Today is Peace One Day. It’s an international project and you can find out more about it at http://www.peaceoneday.org
Peace is not merely an absence of war. Many of us do not live in peace even though we’re not implicated in any kind of armed conflict. I know so many people who are caught up in fighting right now – fighting their governments and corrupt systems, fighting to save badgers, landscapes, homes, to protect rights. There are too many people whose work life is a constant battle, or whose home life is fraught with danger. We kill each other on the domestic front all the time. We die on the roads. We end our own lives in pain and despair.
Peace is about all of these things. It’s an issue of not being at war with the planet, and not practicing genocide on other species. We don’t even have a word for that, so far as I know, but we should.
We don’t get real peace by ignoring the problems, or by ceasing to fight over matters of life and death. The only kind of peace of any value, is a peace that works for everyone. While we buy into the idea of competition being preferable to co-operation, while we put the gain of the few ahead of the needs of the many and refuse to even think about the long term survival of our species, we can’t have peace.

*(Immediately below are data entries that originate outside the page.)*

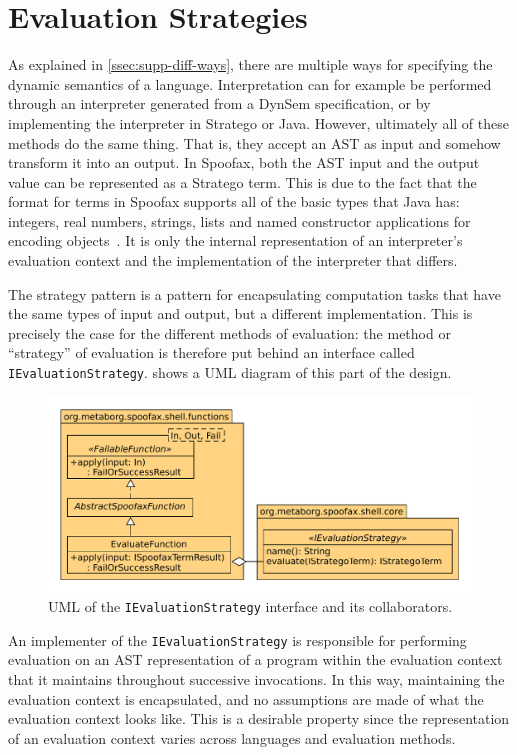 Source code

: \section{Evaluation Strategies}
\label{sec:eval-strat}
As explained in \cref{ssec:supp-diff-ways}, there are multiple ways for
specifying the dynamic semantics of a language. Interpretation can for example
be performed through an interpreter generated from a DynSem specification, or by
implementing the interpreter in Stratego or Java. However, ultimately all of
these methods do the same thing. That is, they accept an AST as input and
somehow transform it into an output. In Spoofax, both the AST input and the
output value can be represented as a Stratego term. This is due to the fact that
the format for terms in Spoofax supports all of the basic types that Java has:
integers, real numbers, strings, lists and named constructor applications for
encoding objects~\cite{Brand00}. It is only the internal representation of an
interpreter's evaluation context and the implementation of the interpreter that
differs.

The strategy pattern is a pattern for encapsulating computation tasks that have
the same types of input and output, but a different implementation. This is
precisely the case for the different methods of evaluation: the method or
``strategy'' of evaluation is therefore put behind an interface called
\texttt{IEvaluationStrategy}.  shows a UML diagram
of this part of the design.

\begin{figure}[t]
  \centering
  \includegraphics[width=\textwidth]{uml-eval-strat}
  \caption{UML of the \texttt{IEvaluationStrategy} interface and its
    collaborators.}
  \label{fig:uml-eval-strat}
\end{figure}

An implementer of the \texttt{IEvaluationStrategy} is responsible for performing
evaluation on an AST representation of a program within the evaluation context
that it maintains throughout successive invocations. In this way, maintaining
the evaluation context is encapsulated, and no assumptions are made of what the
evaluation context looks like. This is a desirable property since the
representation of an evaluation context varies across languages and evaluation
methods.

I’m very tired today. These last ten days or so have left me bruised of heart and mind, and ill of body. I am painfully aware of a need for some personal peace right now. I’m going to take some time out today and sit in a hill with friends, and think about what we could be doing to make things better. Where to stand and fight and where to let go. When to step forward, and when to walk away. Small and finite resource that I am, how can I deploy myself to best effect? Where will my voice make most difference? I don’t know.
The last few days have brought me face to face, repeatedly, with everything I like least about myself, everything I fear may be true of me in terms of my insufficiencies. It’s funny that I get people, both online and offline, who see me as someone who needs taking down a peg or two. I’ve never figured out what it is that I do to come across as arrogant and self- important, aside from simply having this willingness to speak. I only keep doing it because there’s an ongoing stream of feedback from people who find me useful. I figure, if one person finds my words helpful, it was worth sharing them. And yes, there are indeed plenty of days when I share my latest critic’s concern that this makes me some kind of audience-hungry imposter, somehow lacking in some needful inner quality. There is no peace at all in that kind of despair and self-hatred. The only door it opens for me is the one that leads to death. There are days when that seems like the most productive contribution I could make. There are days when I write about peace because I need to believe there is some point, some reason for hope.
For those of you who find me acceptable and useful as I am, thank you. What you give, in doing that, is beyond measure for me. Peace in your hearts, peace in your homes, and may Peace One Day as an idea bring you something good.